Segment Open
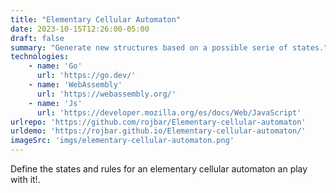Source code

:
 ```yaml
---
title: "Elementary Cellular Automaton"
date: 2023-10-15T12:26:00-05:00
draft: false
summary: "Generate new structures based on a possible serie of states."
technologies: 
    - name: 'Go'
      url: 'https://go.dev/'
    - name: 'WebAssembly'
      url: 'https://webassembly.org/'
    - name: 'Js'
      url: 'https://developer.mozilla.org/es/docs/Web/JavaScript'
urlrepo: 'https://github.com/rojbar/Elementary-cellular-automaton'
urldemo: 'https://rojbar.github.io/Elementary-cellular-automaton/'
imageSrc: 'imgs/elementary-cellular-automaton.png'
---
```

Define the states and rules for an elementary cellular automaton an play with it!.
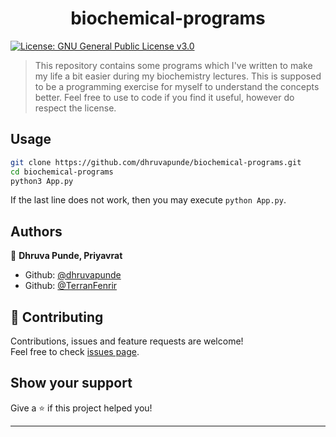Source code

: <h1 align="center">biochemical-programs </h1>
<p>
  <a href="#" target="_blank">
    <img alt="License: GNU General Public License v3.0" src="https://img.shields.io/badge/License-GNU General Public License v3.0-yellow.svg" />
  </a>
</p>

> This repository contains some programs which I've written to make my life a bit easier during my biochemistry lectures. This is supposed to be a programming exercise for myself to understand the concepts better. Feel free to use to code if you find it useful, however do respect the license.

## Usage

```sh
git clone https://github.com/dhruvapunde/biochemical-programs.git
cd biochemical-programs
python3 App.py
```
If the last line does not work, then you may execute ```python App.py```.
## Authors

👤 **Dhruva Punde, Priyavrat**

* Github: [@dhruvapunde](https://github.com/dhruvapunde)
* Github: [@TerranFenrir](https://github.com/TerranFenrir)

## 🤝 Contributing

Contributions, issues and feature requests are welcome!<br />Feel free to check [issues page](https://github.com/dhruvapunde/biochemical-programs/issues). 

## Show your support

Give a ⭐️ if this project helped you!

***
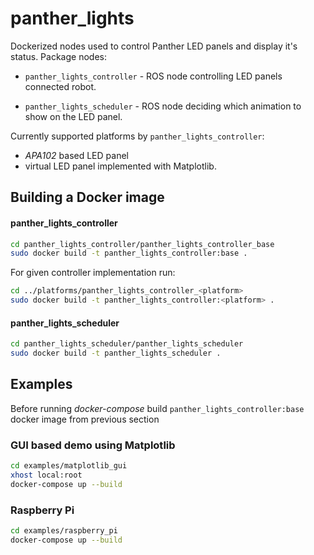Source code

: # panther_lights
Dockerized nodes used to control Panther LED panels and display it's status. Package nodes:

- `panther_lights_controller` - ROS node controlling LED panels connected robot.

- `panther_lights_scheduler` - ROS node deciding which animation to show on the LED panel.


Currently supported platforms by `panther_lights_controller`:
- *APA102* based LED panel
- virtual LED panel implemented with Matplotlib.


## Building a Docker image
#### panther_lights_controller
```bash
cd panther_lights_controller/panther_lights_controller_base
sudo docker build -t panther_lights_controller:base .
```
For given controller implementation run:
```bash
cd ../platforms/panther_lights_controller_<platform>
sudo docker build -t panther_lights_controller:<platform> .
```

#### panther_lights_scheduler
```bash
cd panther_lights_scheduler/panther_lights_scheduler
sudo docker build -t panther_lights_scheduler .
```

## Examples
Before running *docker-compose* build `panther_lights_controller:base` docker image from previous section
### GUI based demo using Matplotlib
```bash
cd examples/matplotlib_gui
xhost local:root
docker-compose up --build
```
### Raspberry Pi
```bash
cd examples/raspberry_pi
docker-compose up --build
```

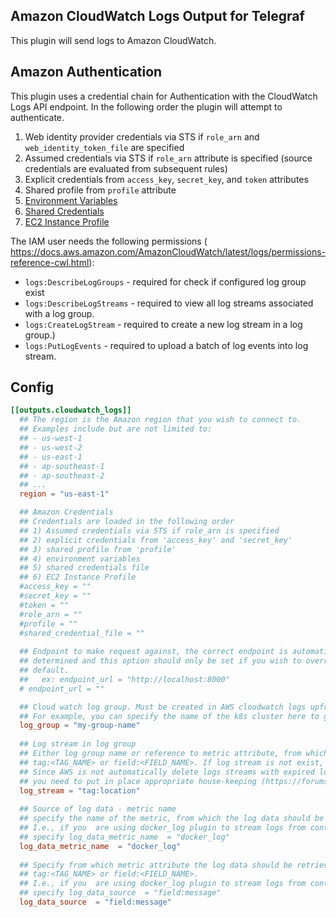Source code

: ## Amazon CloudWatch Logs Output for Telegraf

This plugin will send logs to Amazon CloudWatch.

## Amazon Authentication

This plugin uses a credential chain for Authentication with the CloudWatch Logs
API endpoint. In the following order the plugin will attempt to authenticate.
1. Web identity provider credentials via STS if `role_arn` and `web_identity_token_file` are specified
2. Assumed credentials via STS if `role_arn` attribute is specified (source credentials are evaluated from subsequent rules)
3. Explicit credentials from `access_key`, `secret_key`, and `token` attributes
4. Shared profile from `profile` attribute
5. [Environment Variables](https://github.com/aws/aws-sdk-go/wiki/configuring-sdk#environment-variables)
6. [Shared Credentials](https://github.com/aws/aws-sdk-go/wiki/configuring-sdk#shared-credentials-file)
7. [EC2 Instance Profile](http://docs.aws.amazon.com/AWSEC2/latest/UserGuide/iam-roles-for-amazon-ec2.html)

The IAM user needs the following permissions ( https://docs.aws.amazon.com/AmazonCloudWatch/latest/logs/permissions-reference-cwl.html):
- `logs:DescribeLogGroups` - required for check if configured log group exist	
- `logs:DescribeLogStreams` - required to view all log streams associated with a log group. 
- `logs:CreateLogStream` - required to create a new log stream in a log group.) 
- `logs:PutLogEvents` - required to upload a batch of log events into log stream. 

## Config
```toml
[[outputs.cloudwatch_logs]]
  ## The region is the Amazon region that you wish to connect to.
  ## Examples include but are not limited to:
  ## - us-west-1
  ## - us-west-2
  ## - us-east-1
  ## - ap-southeast-1
  ## - ap-southeast-2
  ## ...
  region = "us-east-1"

  ## Amazon Credentials
  ## Credentials are loaded in the following order
  ## 1) Assumed credentials via STS if role_arn is specified
  ## 2) explicit credentials from 'access_key' and 'secret_key'
  ## 3) shared profile from 'profile'
  ## 4) environment variables
  ## 5) shared credentials file
  ## 6) EC2 Instance Profile
  #access_key = ""
  #secret_key = ""
  #token = ""
  #role_arn = ""
  #profile = ""
  #shared_credential_file = ""
  
  ## Endpoint to make request against, the correct endpoint is automatically
  ## determined and this option should only be set if you wish to override the
  ## default.
  ##   ex: endpoint_url = "http://localhost:8000"
  # endpoint_url = ""

  ## Cloud watch log group. Must be created in AWS cloudwatch logs upfront!
  ## For example, you can specify the name of the k8s cluster here to group logs from all cluster in oine place
  log_group = "my-group-name" 
  
  ## Log stream in log group
  ## Either log group name or reference to metric attribute, from which it can be parsed:
  ## tag:<TAG_NAME> or field:<FIELD_NAME>. If log stream is not exist, it will be created.
  ## Since AWS is not automatically delete logs streams with expired logs entries (i.e. empty log stream) 
  ## you need to put in place appropriate house-keeping (https://forums.aws.amazon.com/thread.jspa?threadID=178855)
  log_stream = "tag:location"
  
  ## Source of log data - metric name
  ## specify the name of the metric, from which the log data should be retrieved.
  ## I.e., if you  are using docker_log plugin to stream logs from container, then
  ## specify log_data_metric_name  = "docker_log"
  log_data_metric_name  = "docker_log"
  
  ## Specify from which metric attribute the log data should be retrieved:
  ## tag:<TAG_NAME> or field:<FIELD_NAME>.
  ## I.e., if you  are using docker_log plugin to stream logs from container, then
  ## specify log_data_source  = "field:message" 
  log_data_source  = "field:message"
```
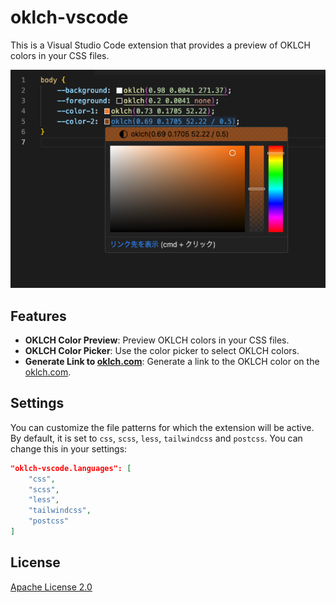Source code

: # oklch-vscode

This is a Visual Studio Code extension that provides a preview of OKLCH colors in your CSS files.

![Screenshot](./public/screenshot.png)

## Features

- **OKLCH Color Preview**: Preview OKLCH colors in your CSS files.
- **OKLCH Color Picker**: Use the color picker to select OKLCH colors.
- **Generate Link to [oklch.com](https://oklch.com/)**: Generate a link to the OKLCH color on the [oklch.com](https://oklch.com/).

## Settings

You can customize the file patterns for which the extension will be active. By default, it is set to `css`, `scss`, `less`, `tailwindcss` and `postcss`. You can change this in your settings:

```json
"oklch-vscode.languages": [
    "css",
    "scss",
    "less",
    "tailwindcss",
    "postcss"
]
```

## License

[Apache License 2.0](LICENSE)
Segment Closed
TASK ITEM: Every line above that holds the string "colors" should be copied into the answer.

YOUR RESPONSE:
This is a Visual Studio Code extension that provides a preview of OKLCH colors in your CSS files.
- **OKLCH Color Preview**: Preview OKLCH colors in your CSS files.
- **OKLCH Color Picker**: Use the color picker to select OKLCH colors.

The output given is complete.